Summer Preparatory Reading
There are one or two things students should do in preparation for this module over the summer. And please don't miss the "and finally" section at the bottom: in many ways, actually, that's the most important thing here.
The first, most obviously, is to begin to explore the range of poets that this module covers, from Sappho and Alcaeus through to Timotheus.
These poets’ extant works are most easily accessible in the five volumes of Greek Lyric Poetry (ed. Campbell) and the extra two volumes covering Pindar (ed. Race), in the Loeb Classical Library (available online of course). There is a convenient, if highly idiosyncratic, translation by Martin West in the Oxford World’s Classics Series. Additionally, there is an accessible and attractive translation of Pindar’s victory odes by Nisetich, Pindar’s Victory Songs. For Sappho, the prescribed translation is by Anne Carson, If Not, Winter. (Current first-year students will have had access to and experience of some of this material already via Greek Culture and Society).
NB Classics students taking this module as a Greek-text option must make headway in reading the set texts over the summer vacation, starting with Budelmann’s Green and Yellow edition, Greek Lyric: A Selection, which you will need to purchase.
Primary Texts to be studied in translation:
prescribed translations are West (OUP) and Carson, If Not, Winter for Sappho; supplemented – via course extracts – by excerpts from Nisetich for Pindar, Victory Odes; Race for Pindar, fragments; and Campbell (Loeb) for Bacchylides and Timotheus; Loebs are of course available online also.
Archilochus, fragments; Stesichorus, fragments; Sappho, fragments 1, 2, 16, 31, 55, 96, 105a plus New Sappho fragments published since 2009 ('Tithonus' and 'Brothers' poems); Alcaeus fragments 42 Voigt, 130B Voigt, 140 Voigt, 326, 332, 333, 350; Ibycus fragments 282a (=S151), 286. 287; Anacreon fragments 357, 358, 359, 395, 413, 417; Simonides fragments 531, 543, 581; Bacchylides Ode 5 and fragment 20B; Pindar, Olympians 1 and 6, Pythians 1 and 8, Nemean 8, Paean 9, and fragment 123; Timotheus, Persae.
Primary Texts, Original Greek (for Q800/Q801):
Knowledge of all the above in translation, plus specific knowledge of the following in the original Greek:
Sappho fragments 1, 2, 16, 31, 55, 96, 105a, plus New Sappho Tithonus poem (fragment 58); Alcaeus fragments 140 Voigt, 326, 332, 333, 350; Stesichorus, Geryoneis fr. 19 lines 31–47; Ibycus fragments 282a (=S151) and 286; Anacreon fragments 357, 358, 359, 395, 413, 417; Simonides fragments 531, 543, 581; Bacchylides Ode 5; Pindar, Olympian 1, Nemean 8, Paean 9, and fragment 123.

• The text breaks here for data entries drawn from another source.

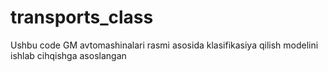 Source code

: # transports_class
Ushbu code GM avtomashinalari rasmi asosida klasifikasiya qilish modelini ishlab cihqishga asoslangan
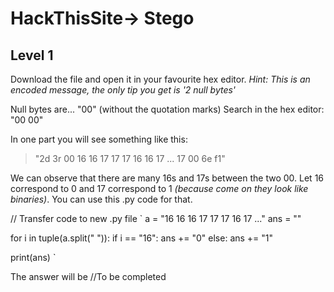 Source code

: 
# HackThisSite-> Stego
## Level 1

Download the file and open it in your favourite hex editor.
*Hint: This is an encoded message, the only tip you get is '2 null bytes'*

Null bytes are... "00" (without the quotation marks)
Search in the hex editor: "00 00"

In one part you will see something like this:
>    "2d 3r 00 16 16 17 17 17 16 16 17 ... 17 00 6e f1"

We can observe that there are many 16s and 17s between the two 00.
Let 16 correspond to 0 and 17 correspond to 1 *(because come on they look like binaries)*. You can use this .py code for that.


// Transfer code to new .py file
`
a = "16 16 16 17 17 17 16 17 ..."
ans = ""

for i in tuple(a.split(" ")):
    if i == "16":
        ans += "0"
    else:
        ans += "1"

print(ans)
`

The answer will be //To be completed
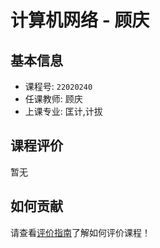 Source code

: # 计算机网络 - 顾庆

## 基本信息

- 课程号: `22020240`
- 任课教师: 顾庆
- 上课专业: 匡计,计拔

## 课程评价

暂无

## 如何贡献

请查看[评价指南](../how-to-comment.md)了解如何评价课程！
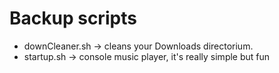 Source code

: # Backup scripts
- downCleaner.sh -> cleans your Downloads directorium.
- startup.sh -> console music player, it's really simple but fun
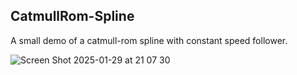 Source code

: ## CatmullRom-Spline
A small demo of a catmull-rom spline with constant speed follower.

![Screen Shot 2025-01-29 at 21 07 30](https://github.com/user-attachments/assets/7ba61a5b-9d82-4ffd-aef6-25fa82b84fbb)
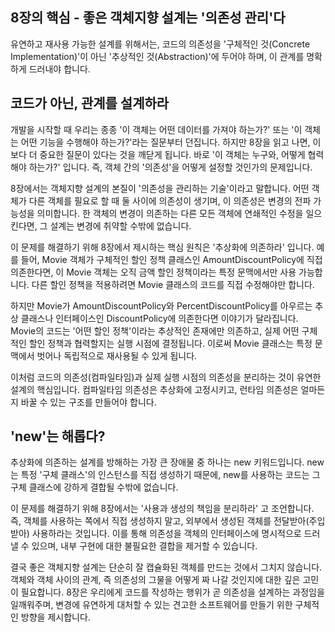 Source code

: ## 8장의 핵심 - 좋은 객체지향 설계는 '의존성 관리'다
유연하고 재사용 가능한 설계를 위해서는, 코드의 의존성을 '구체적인 것(Concrete Implementation)'이 아닌 '추상적인 것(Abstraction)'에 두어야 하며, 이 관계를 명확하게 드러내야 합니다.

## 코드가 아닌, 관계를 설계하라
개발을 시작할 때 우리는 종종 '이 객체는 어떤 데이터를 가져야 하는가?' 또는 '이 객체는 어떤 기능을 수행해야 하는가?'라는 질문부터 던집니다. 하지만 8장을 읽고 나면, 이보다 더 중요한 질문이 있다는 것을 깨닫게 됩니다. 바로 '이 객체는 누구와, 어떻게 협력해야 하는가?' 입니다. 즉, 객체 간의 '의존성'을 어떻게 설정할 것인가의 문제입니다.

8장에서는 객체지향 설계의 본질이 '의존성을 관리하는 기술'이라고 말합니다. 어떤 객체가 다른 객체를 필요로 할 때 둘 사이에 의존성이 생기며, 이 의존성은 변경의 전파 가능성을 의미합니다. 한 객체의 변경이 의존하는 다른 모든 객체에 연쇄적인 수정을 일으킨다면, 그 설계는 변경에 취약할 수밖에 없습니다.

이 문제를 해결하기 위해 8장에서 제시하는 핵심 원칙은 '추상화에 의존하라' 입니다. 예를 들어, Movie 객체가 구체적인 할인 정책 클래스인 AmountDiscountPolicy에 직접 의존한다면, 이 Movie 객체는 오직 금액 할인 정책이라는 특정 문맥에서만 사용 가능합니다. 다른 할인 정책을 적용하려면 Movie 클래스의 코드를 직접 수정해야만 합니다.

하지만 Movie가 AmountDiscountPolicy와 PercentDiscountPolicy를 아우르는 추상 클래스나 인터페이스인 DiscountPolicy에 의존한다면 이야기가 달라집니다. Movie의 코드는 '어떤 할인 정책'이라는 추상적인 존재에만 의존하고, 실제 어떤 구체적인 할인 정책과 협력할지는 실행 시점에 결정됩니다. 이로써 Movie 클래스는 특정 문맥에서 벗어나 독립적으로 재사용될 수 있게 됩니다.

이처럼 코드의 의존성(컴파일타임)과 실제 실행 시점의 의존성을 분리하는 것이 유연한 설계의 핵심입니다. 컴파일타임 의존성은 추상화에 고정시키고, 런타임 의존성은 얼마든지 바꿀 수 있는 구조를 만들어야 합니다.

## 'new'는 해롭다?
추상화에 의존하는 설계를 방해하는 가장 큰 장애물 중 하나는 new 키워드입니다. new는 특정 '구체 클래스'의 인스턴스를 직접 생성하기 때문에, new를 사용하는 코드는 그 구체 클래스에 강하게 결합될 수밖에 없습니다.

이 문제를 해결하기 위해 8장에서는 '사용과 생성의 책임을 분리하라' 고 조언합니다. 즉, 객체를 사용하는 쪽에서 직접 생성하지 말고, 외부에서 생성된 객체를 전달받아(주입받아) 사용하라는 것입니다. 이를 통해 의존성을 객체의 인터페이스에 명시적으로 드러낼 수 있으며, 내부 구현에 대한 불필요한 결합을 제거할 수 있습니다.

결국 좋은 객체지향 설계는 단순히 잘 캡슐화된 객체를 만드는 것에서 그치지 않습니다. 객체와 객체 사이의 관계, 즉 의존성의 그물을 어떻게 짜 나갈 것인지에 대한 깊은 고민이 필요합니다. 8장은 우리에게 코드를 작성하는 행위가 곧 의존성을 설계하는 과정임을 일깨워주며, 변경에 유연하게 대처할 수 있는 견고한 소프트웨어를 만들기 위한 구체적인 방향을 제시합니다.
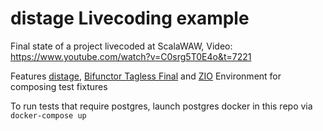 # distage Livecoding example

Final state of a project livecoded at ScalaWAW, Video: https://www.youtube.com/watch?v=C0srg5T0E4o&t=7221

Features [distage](https://izumi.7mind.io/latest/release/doc/distage/), [Bifunctor Tagless Final](https://github.com/7mind/izumi/blob/c027770d35a4a0e99f7694f8afe519f1e7a820f9/fundamentals/fundamentals-bio/src/main/scala/izumi/functional/bio/BIO.scala) and [ZIO](https://zio.dev) Environment for composing test fixtures

To run tests that require postgres, launch postgres docker in this repo via `docker-compose up`
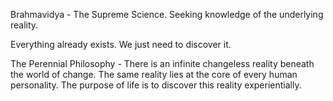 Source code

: Brahmavidya -
The Supreme Science.
Seeking knowledge of the underlying reality.

Everything already exists. We just need to discover it.

The Perennial Philosophy - 
There is an infinite changeless reality beneath the world of change.
The same reality lies at the core of every human personality.
The purpose of life is to discover this reality experientially.
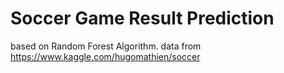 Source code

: # Soccer Game Result Prediction

based on Random Forest Algorithm.
data from https://www.kaggle.com/hugomathien/soccer
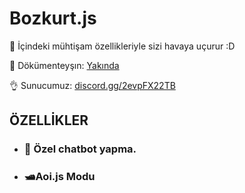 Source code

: # Bozkurt.js
🚀 İçindeki mühtişam özellikleriyle sizi havaya uçurur :D

📖 Dökümenteyşın:  <a href="sa">Yakında </a>

👌 Sunucumuz: <a href="https://discord.gg/2evpFX22TB">discord.gg/2evpFX22TB</a>

## ÖZELLİKLER
<ul><li><h3>💬 Özel chatbot yapma.</h3></li><li><h3>🛥️Aoi.js Modu</h3></li>
</ul>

The second is to begin to familiarize yourself with some of the parameters and scholarly disputes governing research in this field.
Helpful surveys include articles in Felix Budelmann’s The Cambridge Companion to Greek Lyric (Cambridge, 2009) - again, available online via the library.
For an orientation towards controversies in contemporary research, please see the introduction to Budelmann and Phillips (eds.) Textual Events: Performance and the Lyric in Early Greece (Oxford, 2018) – available electronically via the library.
Background reading is also provided by the introduction to Budelmann’s 2018 commentary Greek Lyric: A Selection (Cambridge).
You might like to consider the recent - and still ongoing - controversy about the provenance, transmission, and publication of some of this material - see e.g. https://www.theguardian.com/news/2020/jan/09/a-scandal-in-oxford-the-curious-case-of-the-stolen-gospelLink opens in a new window and https://www.theatlantic.com/magazine/archive/2020/06/museum-of-the-bible-obbink-gospel-of-mark/610576/Link opens in a new window. You might like to start to consider why it is that some people, seemingly, have thought it ok to behave like this; and start to think about what is at stake in assuming this kind of attitude to the material remains of Classical antiquity, and its authors. See also now https://bmcr.brynmawr.edu/2022/2022.05.25/.
Because part of what makes this module tick is not simply the close-reading of fabulous but fragmentary pieces of lyric poetry from a lost past, but the broader, often complex, often controversial, frames of reference – disciplinary in terms of what makes Classics what it is; aesthetic; even ethical – in which such reading activity is taking place right now.